** Provided records follows **

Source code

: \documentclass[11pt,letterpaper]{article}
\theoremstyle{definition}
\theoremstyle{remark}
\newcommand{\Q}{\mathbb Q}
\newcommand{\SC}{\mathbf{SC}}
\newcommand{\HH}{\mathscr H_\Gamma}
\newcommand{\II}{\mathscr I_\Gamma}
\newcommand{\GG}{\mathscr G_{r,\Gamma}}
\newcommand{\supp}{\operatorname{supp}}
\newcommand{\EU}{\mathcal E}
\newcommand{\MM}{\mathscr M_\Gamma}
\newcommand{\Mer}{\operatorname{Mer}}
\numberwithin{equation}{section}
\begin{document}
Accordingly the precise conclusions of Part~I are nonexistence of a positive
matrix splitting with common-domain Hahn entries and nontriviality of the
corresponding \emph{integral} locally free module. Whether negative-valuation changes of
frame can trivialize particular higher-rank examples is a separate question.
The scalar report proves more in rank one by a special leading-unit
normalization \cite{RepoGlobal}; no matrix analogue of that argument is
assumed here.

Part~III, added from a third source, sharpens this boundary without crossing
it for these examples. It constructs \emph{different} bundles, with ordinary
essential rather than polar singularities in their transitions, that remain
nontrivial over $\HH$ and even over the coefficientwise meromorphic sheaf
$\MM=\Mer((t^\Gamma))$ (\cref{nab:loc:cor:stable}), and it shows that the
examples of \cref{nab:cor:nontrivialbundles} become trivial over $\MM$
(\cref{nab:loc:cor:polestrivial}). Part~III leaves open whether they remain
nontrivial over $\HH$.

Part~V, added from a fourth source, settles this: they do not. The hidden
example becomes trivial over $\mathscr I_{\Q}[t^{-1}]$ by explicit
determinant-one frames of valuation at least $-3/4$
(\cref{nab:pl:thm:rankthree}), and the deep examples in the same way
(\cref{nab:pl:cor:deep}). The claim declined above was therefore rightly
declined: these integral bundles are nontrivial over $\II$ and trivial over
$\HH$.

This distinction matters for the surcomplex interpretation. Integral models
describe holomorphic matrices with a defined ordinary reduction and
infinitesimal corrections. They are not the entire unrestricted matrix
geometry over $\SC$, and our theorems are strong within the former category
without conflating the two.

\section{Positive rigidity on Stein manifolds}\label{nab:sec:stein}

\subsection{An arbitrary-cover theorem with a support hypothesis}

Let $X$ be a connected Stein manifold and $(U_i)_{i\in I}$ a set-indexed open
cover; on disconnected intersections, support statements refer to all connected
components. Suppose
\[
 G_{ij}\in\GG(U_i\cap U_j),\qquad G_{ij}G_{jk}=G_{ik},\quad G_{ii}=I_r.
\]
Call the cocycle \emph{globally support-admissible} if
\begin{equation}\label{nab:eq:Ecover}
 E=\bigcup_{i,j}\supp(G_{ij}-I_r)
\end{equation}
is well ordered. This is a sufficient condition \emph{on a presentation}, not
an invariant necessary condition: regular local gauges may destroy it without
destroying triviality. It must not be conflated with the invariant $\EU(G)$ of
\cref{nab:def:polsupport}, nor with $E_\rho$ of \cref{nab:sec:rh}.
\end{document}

** End of Provided records **

Starting with the first line of the data above, copy each line exactly until you reach the line with "frame can trivialize"; include that line as well.

Response to the task
Source code

: \documentclass[11pt,letterpaper]{article}
\theoremstyle{definition}
\theoremstyle{remark}
\newcommand{\Q}{\mathbb Q}
\newcommand{\SC}{\mathbf{SC}}
\newcommand{\HH}{\mathscr H_\Gamma}
\newcommand{\II}{\mathscr I_\Gamma}
\newcommand{\GG}{\mathscr G_{r,\Gamma}}
\newcommand{\supp}{\operatorname{supp}}
\newcommand{\EU}{\mathcal E}
\newcommand{\MM}{\mathscr M_\Gamma}
\newcommand{\Mer}{\operatorname{Mer}}
\numberwithin{equation}{section}
\begin{document}
Accordingly the precise conclusions of Part~I are nonexistence of a positive
matrix splitting with common-domain Hahn entries and nontriviality of the
corresponding \emph{integral} locally free module. Whether negative-valuation changes of
frame can trivialize particular higher-rank examples is a separate question.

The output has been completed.